The summer between my junior and senior year, I interned with my congressman in Washington. I was 20 years old and spending two months meeting people that I had seen only on TV. The highlight? Getting the chance to hear Nelson Mandela, who had only be released from prison a few months before, speak before a joint session of Congress. But that's another story for another day.

What I remember most is meeting a fellow intern, named Dan. He was from Arkansas and a diehard conservative. (I was more liberal back then.) Instead of pigeonholing him, I got a chance to really know him. I didn't always agree with him, but he changed my opinion of people who were far more conservative than I was.

I think about Dan because if you look at the political climate today, we live in a very different world. Today, we have winners like Ann Coulter joking about poisoning a Justice of the Supreme court. People like Coulter, Micahel Moore and others are basically pugilists that are spoiling for a fight. They see those who disagree with them as pure evil that needs to be removed.

David Broder opines in Sunday's Washington Post about the relationship between President Ronald Reagan and Speaker of the House Thomas "Tip" O'Neil.
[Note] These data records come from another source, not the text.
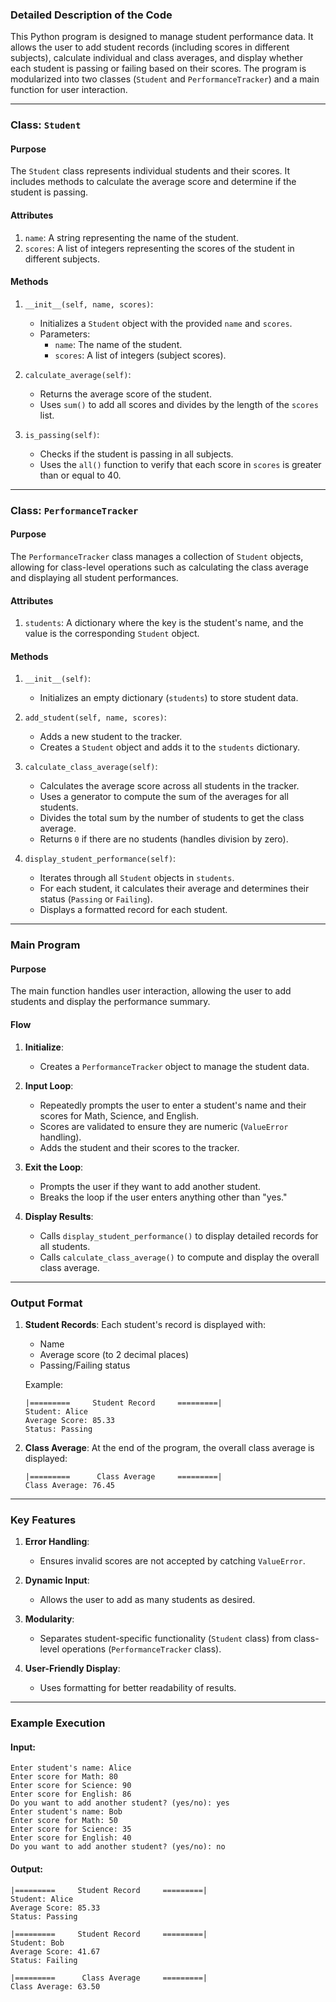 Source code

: ### **Detailed Description of the Code**

This Python program is designed to manage student performance data. It allows the user to add student records (including scores in different subjects), calculate individual and class averages, and display whether each student is passing or failing based on their scores. The program is modularized into two classes (`Student` and `PerformanceTracker`) and a main function for user interaction.

---

### **Class: `Student`**

#### **Purpose**
The `Student` class represents individual students and their scores. It includes methods to calculate the average score and determine if the student is passing.

#### **Attributes**
1. `name`: A string representing the name of the student.
2. `scores`: A list of integers representing the scores of the student in different subjects.

#### **Methods**
1. `__init__(self, name, scores)`:
   - Initializes a `Student` object with the provided `name` and `scores`.
   - Parameters:
     - `name`: The name of the student.
     - `scores`: A list of integers (subject scores).

2. `calculate_average(self)`:
   - Returns the average score of the student.
   - Uses `sum()` to add all scores and divides by the length of the `scores` list.

3. `is_passing(self)`:
   - Checks if the student is passing in all subjects.
   - Uses the `all()` function to verify that each score in `scores` is greater than or equal to 40.

---

### **Class: `PerformanceTracker`**

#### **Purpose**
The `PerformanceTracker` class manages a collection of `Student` objects, allowing for class-level operations such as calculating the class average and displaying all student performances.

#### **Attributes**
1. `students`: A dictionary where the key is the student's name, and the value is the corresponding `Student` object.

#### **Methods**
1. `__init__(self)`:
   - Initializes an empty dictionary (`students`) to store student data.

2. `add_student(self, name, scores)`:
   - Adds a new student to the tracker.
   - Creates a `Student` object and adds it to the `students` dictionary.

3. `calculate_class_average(self)`:
   - Calculates the average score across all students in the tracker.
   - Uses a generator to compute the sum of the averages for all students.
   - Divides the total sum by the number of students to get the class average.
   - Returns `0` if there are no students (handles division by zero).

4. `display_student_performance(self)`:
   - Iterates through all `Student` objects in `students`.
   - For each student, it calculates their average and determines their status (`Passing` or `Failing`).
   - Displays a formatted record for each student.

---

### **Main Program**

#### **Purpose**
The main function handles user interaction, allowing the user to add students and display the performance summary.

#### **Flow**
1. **Initialize**:
   - Creates a `PerformanceTracker` object to manage the student data.

2. **Input Loop**:
   - Repeatedly prompts the user to enter a student's name and their scores for Math, Science, and English.
   - Scores are validated to ensure they are numeric (`ValueError` handling).
   - Adds the student and their scores to the tracker.

3. **Exit the Loop**:
   - Prompts the user if they want to add another student.
   - Breaks the loop if the user enters anything other than "yes."

4. **Display Results**:
   - Calls `display_student_performance()` to display detailed records for all students.
   - Calls `calculate_class_average()` to compute and display the overall class average.

---

### **Output Format**
1. **Student Records**:
   Each student's record is displayed with:
   - Name
   - Average score (to 2 decimal places)
   - Passing/Failing status

   Example:
   ```
   |=========     Student Record     =========|
   Student: Alice
   Average Score: 85.33
   Status: Passing
   ```

2. **Class Average**:
   At the end of the program, the overall class average is displayed:
   ```
   |=========      Class Average     =========|
   Class Average: 76.45
   ```

---

### **Key Features**
1. **Error Handling**:
   - Ensures invalid scores are not accepted by catching `ValueError`.

2. **Dynamic Input**:
   - Allows the user to add as many students as desired.

3. **Modularity**:
   - Separates student-specific functionality (`Student` class) from class-level operations (`PerformanceTracker` class).

4. **User-Friendly Display**:
   - Uses formatting for better readability of results.

---

### **Example Execution**
#### **Input**:
```
Enter student's name: Alice
Enter score for Math: 80
Enter score for Science: 90
Enter score for English: 86
Do you want to add another student? (yes/no): yes
Enter student's name: Bob
Enter score for Math: 50
Enter score for Science: 35
Enter score for English: 40
Do you want to add another student? (yes/no): no
```

#### **Output**:
```
|=========     Student Record     =========|
Student: Alice
Average Score: 85.33
Status: Passing

|=========     Student Record     =========|
Student: Bob
Average Score: 41.67
Status: Failing

|=========      Class Average     =========|
Class Average: 63.50
```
The two didn't agree on policy, but Broder describes a relationship where both men cared and respected each other greatly.

Somewhere along the way, the partisans of today stopped thinking of those who might have another view as human beings. Maybe it's that we have created such safe partisan universes where ideolouges can feel safe and secure and never have to actually listen to another viewpoint. Conservatives can read magazines like the Weekly Standard, listen to Rush Limbaugh and watch Fox News. Liberals can read The Nation, listen to Al Franken and watch CNN. Conservatives read blogs like Powerline, while liberals read blogs like Daily Kos. Conservatives saw President Clinton as liar and worse. Liberals see President Bush as a liar and... you get the idea.

(Hell, there are even dating services for the politically like-minded.)

Twenty years ago, it was not as easy as it is now to cocoon yourself into a world where everyone believes like you do. And maybe back then people weren't so damn self-righteous. These days, people don't think they are right, they know they are. And if you know you are right, then you don't need to really listen to anyone else.

In a way, the highly partisan atmosphere we are in tells me that we are a less critically thinking society than we used to be. If you believe that you have the truth, owning it lock, stock and barrel, then you don't really have to think about things. Everything is black and white. However, if you believe that they truth is not so easily attainable, that the truth is something that you have to search for, and that you can find the truth in some unexpected places, then you are opening your mind up for different viewpoints. You start to think about things in different ways.

The relationship that Reagan and O'Neil had seems like a distant memory. I pray that we can see that kind of political friendship someday soon.